There are primarily two types of real estate crowdfunding: equity and debt. With equity crowdfunding, investors own a share of the property, receive cash flow from rent and get a cut of the profits if the property is sold.
Debt crowdfunding is similar to a bank making a mortgage loan. Investors own a share of those loans and thus have a reliable monthly income stream, but they don’t get a share of profits at the time of sale, because they are invested in the debt and not an actual property.
What Are the Advantages of Crowdfunding for Real Estate?
Affordability. Crowdfunding, whether for real estate or any other type of business venture, gives many people the opportunity to invest. Ordinarily, purchasing property can cost hundreds of thousands if not millions of dollars. Depending on the crowdfunding platform and the type of real estate, the minimum investment could be as low as $1,000 to $5,000. Certain crowdfunding sponsors, including Henry S. Miller, restrict their investors to those that qualify as an “accredited investor,” which means they must have a certain minimum net worth (exclusive of the value of their primary residence) or minimum annual net income as set forth in Regulation D of the Securities Act of 1933.
Diversification. Because investors are able to choose the type of projects they want to invest in, they are able to build a diversified portfolio of different classifications of real estate as well as geographic locations.
Access to Information. A reputable sponsor provides investors with all the details about a vetted project before they invest their money. Once you invest, the crowdfunding site should report on how your investment is doing. Moreover, information that was previously available only to professional property investors is now accessible to the public thanks to the Internet. Anyone can do research in order to learn about market trends, a sponsor’s background and new properties that are looking for capital.

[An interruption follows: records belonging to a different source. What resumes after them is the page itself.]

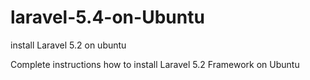 # laravel-5.4-on-Ubuntu

install Laravel 5.2 on ubuntu

Complete instructions how to install Laravel 5.2 Framework on Ubuntu



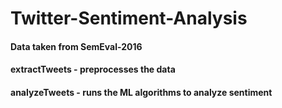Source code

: # Twitter-Sentiment-Analysis
#### Data taken from SemEval-2016
#### extractTweets - preprocesses the data
#### analyzeTweets - runs the ML algorithms to analyze sentiment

What Are the Disadvantages of Real Estate Crowdfunding?
Illiquidity. Real estate crowdfunding is typically illiquid, so you will likely not be able to cash out of an investment before the property is sold.
Lack of Control. After you choose a property for investment, decision-making is in someone else’s hands. You will be a passive investor, so if you prefer to have a voice in how the property is managed, then crowdfunding may not be the model for you.
Capital Calls. Real estate projects are complicated. Consequently, more capital may be required than originally anticipated. In that case, the project manager may issue a capital call, asking investors for more money. Be aware of this possibility before you invest.
Loss of Capital. As with any investment, there is a risk of losing your capital. No project comes with a money-back guarantee.
Crowdfunding can be ideal for someone that wants to try investing in real estate. You can test the market without having to come up with a lot of money for a big purchase. Carefully consider the pros and cons of real estate crowdfunding, know your style as an investor, and you may be able to benefit from this growing trend.